The orderly administration of justice requires that the judgments/resolutions of a court or quasi-judicial body must reach a point of finality set by the law, rules and regulations. The noble purpose is to write finis to disputes once and for all. This is a fundamental principle in our justice system, without which there would be no end to litigations. Utmost respect and adherence to this principle must always be maintained by those who wield the power of adjudication. Any act which violates such principle must immediately be struck down.

3. There is forum-shopping whenever, as a result of an adverse opinion in one forum, a party seeks a favorable opinion (other than by appeal or certiorari) in another. The principle applies not only with respect to suits filed in the courts but also in connection with litigation commenced in the courts while an administrative proceeding is pending, as in this case, in order to defeat administrative processes and in anticipation of an unfavorable administrative ruling and a favorable court ruling. This specially so, as in this case, where the court in which the second suit was brought, has no jurisdiction.

The test for determining whether a party violated the rule against forum shopping has been laid down in the 1986 case of Buan vs. Lopez and that is, forum shopping exists where the elements of litis pendentia are present or where a final judgment in one case will amount to res judicata in the other, as follows:

There thus exists between the action before this Court and RTC Case No. 86-36563 identity of parties, or at least such parties as represent the same interests in both actions, as well as identity of rights asserted and relief prayed for, the relief being founded on the same facts, and the identity on the two preceding particulars is such that any judgment rendered in the other action, will, regardless of which party is successful, amount to res adjudicata in the action under consideration: all the requisites, in fine, of auter action pendant.

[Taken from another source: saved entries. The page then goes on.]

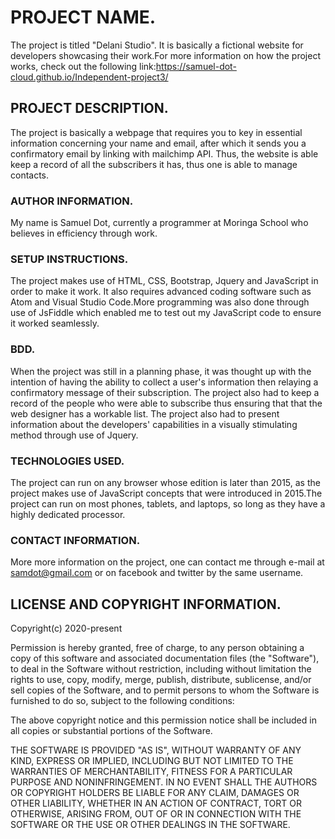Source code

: # PROJECT NAME.
The project is titled "Delani Studio". It is basically a fictional website for developers showcasing their work.For more information on how the project works, check out the following link:https://samuel-dot-cloud.github.io/Independent-project3/
## PROJECT DESCRIPTION.
The project is basically a webpage that requires you to key in essential information concerning your name and email, after which it sends you a confirmatory email by linking with mailchimp API. Thus, the website is able keep a record of all the subscribers it has, thus one is able to manage contacts.
### AUTHOR INFORMATION.
My name is Samuel Dot, currently a programmer at Moringa School who believes in efficiency through work.
### SETUP INSTRUCTIONS.
The project makes use of HTML, CSS, Bootstrap, Jquery and JavaScript in order to make it work. It also requires advanced coding software such as Atom and Visual Studio Code.More programming was also done through use of JsFiddle which enabled me to test out my JavaScript code to ensure it worked seamlessly.
### BDD.
When the project was still in a planning phase, it was thought up with the intention of having the ability to collect a user's information then relaying a confirmatory message of their subscription. The project also had to keep a record of the people who were able to subscribe thus ensuring that that the web designer has a workable list. The project also had to present information about the developers' capabilities in a visually stimulating method through use of Jquery.
### TECHNOLOGIES USED.
The project can run on any browser whose edition is later than 2015, as the project makes use of JavaScript concepts that were introduced in 2015.The project can run on most phones, tablets, and laptops, so long as they have a highly dedicated processor.
### CONTACT INFORMATION.
More more information on the project, one can contact me through e-mail at samdot@gmail.com or on facebook and twitter by the same username.
## LICENSE AND COPYRIGHT INFORMATION.
Copyright(c) 2020-present

Permission is hereby granted, free of charge, to any person obtaining a copy
of this software and associated documentation files (the "Software"), to deal
in the Software without restriction, including without limitation the rights
to use, copy, modify, merge, publish, distribute, sublicense, and/or sell
copies of the Software, and to permit persons to whom the Software is
furnished to do so, subject to the following conditions:

The above copyright notice and this permission notice shall be included in all
copies or substantial portions of the Software.

THE SOFTWARE IS PROVIDED "AS IS", WITHOUT WARRANTY OF ANY KIND, EXPRESS OR
IMPLIED, INCLUDING BUT NOT LIMITED TO THE WARRANTIES OF MERCHANTABILITY,
FITNESS FOR A PARTICULAR PURPOSE AND NONINFRINGEMENT. IN NO EVENT SHALL THE
AUTHORS OR COPYRIGHT HOLDERS BE LIABLE FOR ANY CLAIM, DAMAGES OR OTHER
LIABILITY, WHETHER IN AN ACTION OF CONTRACT, TORT OR OTHERWISE, ARISING FROM,
OUT OF OR IN CONNECTION WITH THE SOFTWARE OR THE USE OR OTHER DEALINGS IN THE
SOFTWARE.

It is clear from the above-quoted rule that the petitioners are not guilty of forum shopping. The test for determining whether a party has violated the rule against forum shopping is where a final judgment in one case will amount to res adjudicata in the action under consideration. A cursory examination of the cases filed by the petitioners does not show that the said cases are similar with each other. The petition for certiorari in the Court of Appeals sought the nullification of the DAR Secretarys order to proceed with the compulsory acquisition and distribution of the subject property. On the other hand, the civil case in RTC of Malaybalay, Bukidnon for the annulment and cancellation of title issued in the name of the Republic of the Philippines, with damages, was based on the following grounds: (1) the DAR, in applying for cancellation of petitioner NQSRMDCs title, used documents which were earlier declared null and void by the DARAB; (2) the cancellation of NQSRMDCs title was made without payment of just compensation; and (3) without notice to NQSRMDC for the surrender of its title. The present petition is entirely different from the said two cases as it seeks the nullification of the assailed Win-Win Resolution of the Office of the President dated November 7, 1997, which resolution was issued long after the previous two cases were instituted.